[[ SUPPLIED INFORMATION, beginning ]]
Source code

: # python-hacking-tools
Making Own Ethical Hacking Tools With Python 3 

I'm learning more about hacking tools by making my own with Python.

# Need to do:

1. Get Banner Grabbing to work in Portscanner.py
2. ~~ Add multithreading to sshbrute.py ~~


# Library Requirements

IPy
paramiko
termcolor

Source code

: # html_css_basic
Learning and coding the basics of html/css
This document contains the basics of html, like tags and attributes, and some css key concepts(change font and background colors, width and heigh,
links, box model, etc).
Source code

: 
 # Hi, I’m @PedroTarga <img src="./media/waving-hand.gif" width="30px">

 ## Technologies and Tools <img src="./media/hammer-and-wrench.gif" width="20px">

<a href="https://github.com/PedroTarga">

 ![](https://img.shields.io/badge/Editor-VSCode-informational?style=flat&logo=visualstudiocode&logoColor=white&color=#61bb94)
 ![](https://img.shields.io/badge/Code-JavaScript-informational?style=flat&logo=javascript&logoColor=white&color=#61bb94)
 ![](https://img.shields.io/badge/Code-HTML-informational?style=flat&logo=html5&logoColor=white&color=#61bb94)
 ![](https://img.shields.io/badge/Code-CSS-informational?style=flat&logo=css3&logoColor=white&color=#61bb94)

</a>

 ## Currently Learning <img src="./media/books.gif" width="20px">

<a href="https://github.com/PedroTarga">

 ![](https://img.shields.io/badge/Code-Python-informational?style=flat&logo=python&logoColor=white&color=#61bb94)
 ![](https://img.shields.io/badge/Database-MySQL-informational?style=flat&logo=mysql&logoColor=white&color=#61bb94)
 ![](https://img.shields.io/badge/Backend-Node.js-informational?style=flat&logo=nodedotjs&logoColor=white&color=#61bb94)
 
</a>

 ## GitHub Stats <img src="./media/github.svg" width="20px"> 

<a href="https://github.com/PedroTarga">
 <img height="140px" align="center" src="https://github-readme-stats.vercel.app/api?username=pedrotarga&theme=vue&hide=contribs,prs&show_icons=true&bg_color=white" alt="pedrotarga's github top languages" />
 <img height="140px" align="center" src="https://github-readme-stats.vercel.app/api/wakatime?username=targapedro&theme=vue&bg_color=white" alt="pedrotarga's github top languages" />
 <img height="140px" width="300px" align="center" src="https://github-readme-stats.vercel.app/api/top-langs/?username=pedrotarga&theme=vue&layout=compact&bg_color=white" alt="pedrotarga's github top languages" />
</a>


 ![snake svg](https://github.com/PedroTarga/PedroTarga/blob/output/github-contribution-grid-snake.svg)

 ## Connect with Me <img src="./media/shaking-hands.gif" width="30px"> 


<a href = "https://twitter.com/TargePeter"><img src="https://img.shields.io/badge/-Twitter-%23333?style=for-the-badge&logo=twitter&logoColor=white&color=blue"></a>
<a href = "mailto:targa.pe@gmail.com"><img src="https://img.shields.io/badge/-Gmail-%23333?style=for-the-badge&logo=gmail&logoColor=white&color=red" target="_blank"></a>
[[ SUPPLIED INFORMATION, end ]]
Set down each line exactly as it appears in the data.

Source code

: # python-hacking-tools
Making Own Ethical Hacking Tools With Python 3 

I'm learning more about hacking tools by making my own with Python.

# Need to do:

1. Get Banner Grabbing to work in Portscanner.py
2. ~~ Add multithreading to sshbrute.py ~~


# Library Requirements

IPy
paramiko
termcolor

Source code

: # html_css_basic
Learning and coding the basics of html/css
This document contains the basics of html, like tags and attributes, and some css key concepts(change font and background colors, width and heigh,
links, box model, etc).
Source code

: 
 # Hi, I’m @PedroTarga <img src="./media/waving-hand.gif" width="30px">

 ## Technologies and Tools <img src="./media/hammer-and-wrench.gif" width="20px">

<a href="https://github.com/PedroTarga">

 ![](https://img.shields.io/badge/Editor-VSCode-informational?style=flat&logo=visualstudiocode&logoColor=white&color=#61bb94)
 ![](https://img.shields.io/badge/Code-JavaScript-informational?style=flat&logo=javascript&logoColor=white&color=#61bb94)
 ![](https://img.shields.io/badge/Code-HTML-informational?style=flat&logo=html5&logoColor=white&color=#61bb94)
 ![](https://img.shields.io/badge/Code-CSS-informational?style=flat&logo=css3&logoColor=white&color=#61bb94)

</a>

 ## Currently Learning <img src="./media/books.gif" width="20px">

<a href="https://github.com/PedroTarga">

 ![](https://img.shields.io/badge/Code-Python-informational?style=flat&logo=python&logoColor=white&color=#61bb94)
 ![](https://img.shields.io/badge/Database-MySQL-informational?style=flat&logo=mysql&logoColor=white&color=#61bb94)
 ![](https://img.shields.io/badge/Backend-Node.js-informational?style=flat&logo=nodedotjs&logoColor=white&color=#61bb94)
 
</a>

 ## GitHub Stats <img src="./media/github.svg" width="20px"> 

<a href="https://github.com/PedroTarga">
 <img height="140px" align="center" src="https://github-readme-stats.vercel.app/api?username=pedrotarga&theme=vue&hide=contribs,prs&show_icons=true&bg_color=white" alt="pedrotarga's github top languages" />
 <img height="140px" align="center" src="https://github-readme-stats.vercel.app/api/wakatime?username=targapedro&theme=vue&bg_color=white" alt="pedrotarga's github top languages" />
 <img height="140px" width="300px" align="center" src="https://github-readme-stats.vercel.app/api/top-langs/?username=pedrotarga&theme=vue&layout=compact&bg_color=white" alt="pedrotarga's github top languages" />
</a>


 ![snake svg](https://github.com/PedroTarga/PedroTarga/blob/output/github-contribution-grid-snake.svg)

 ## Connect with Me <img src="./media/shaking-hands.gif" width="30px"> 


<a href = "https://twitter.com/TargePeter"><img src="https://img.shields.io/badge/-Twitter-%23333?style=for-the-badge&logo=twitter&logoColor=white&color=blue"></a>
<a href = "mailto:targa.pe@gmail.com"><img src="https://img.shields.io/badge/-Gmail-%23333?style=for-the-badge&logo=gmail&logoColor=white&color=red" target="_blank"></a>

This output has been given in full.